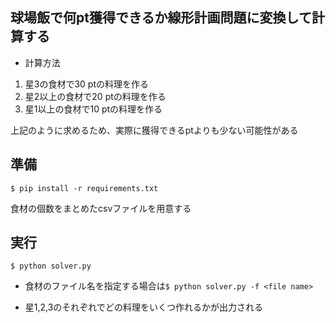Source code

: ## 球場飯で何pt獲得できるか線形計画問題に変換して計算する
- 計算方法
1. 星3の食材で30 ptの料理を作る
1. 星2以上の食材で20 ptの料理を作る
1. 星1以上の食材で10 ptの料理を作る

上記のように求めるため、実際に獲得できるptよりも少ない可能性がある

## 準備
```$ pip install -r requirements.txt```

食材の個数をまとめたcsvファイルを用意する

## 実行

```$ python solver.py```

- 食材のファイル名を指定する場合は```$ python solver.py -f <file name>```

- 星1,2,3のそれぞれでどの料理をいくつ作れるかが出力される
*****
### Required work
Without including any picture, print all of the entries above exactly.

### Written solution
Source code

: ## 球場飯で何pt獲得できるか線形計画問題に変換して計算する
- 計算方法
1. 星3の食材で30 ptの料理を作る
1. 星2以上の食材で20 ptの料理を作る
1. 星1以上の食材で10 ptの料理を作る

上記のように求めるため、実際に獲得できるptよりも少ない可能性がある

## 準備
```$ pip install -r requirements.txt```

食材の個数をまとめたcsvファイルを用意する

## 実行

```$ python solver.py```

- 食材のファイル名を指定する場合は```$ python solver.py -f <file name>```

- 星1,2,3のそれぞれでどの料理をいくつ作れるかが出力される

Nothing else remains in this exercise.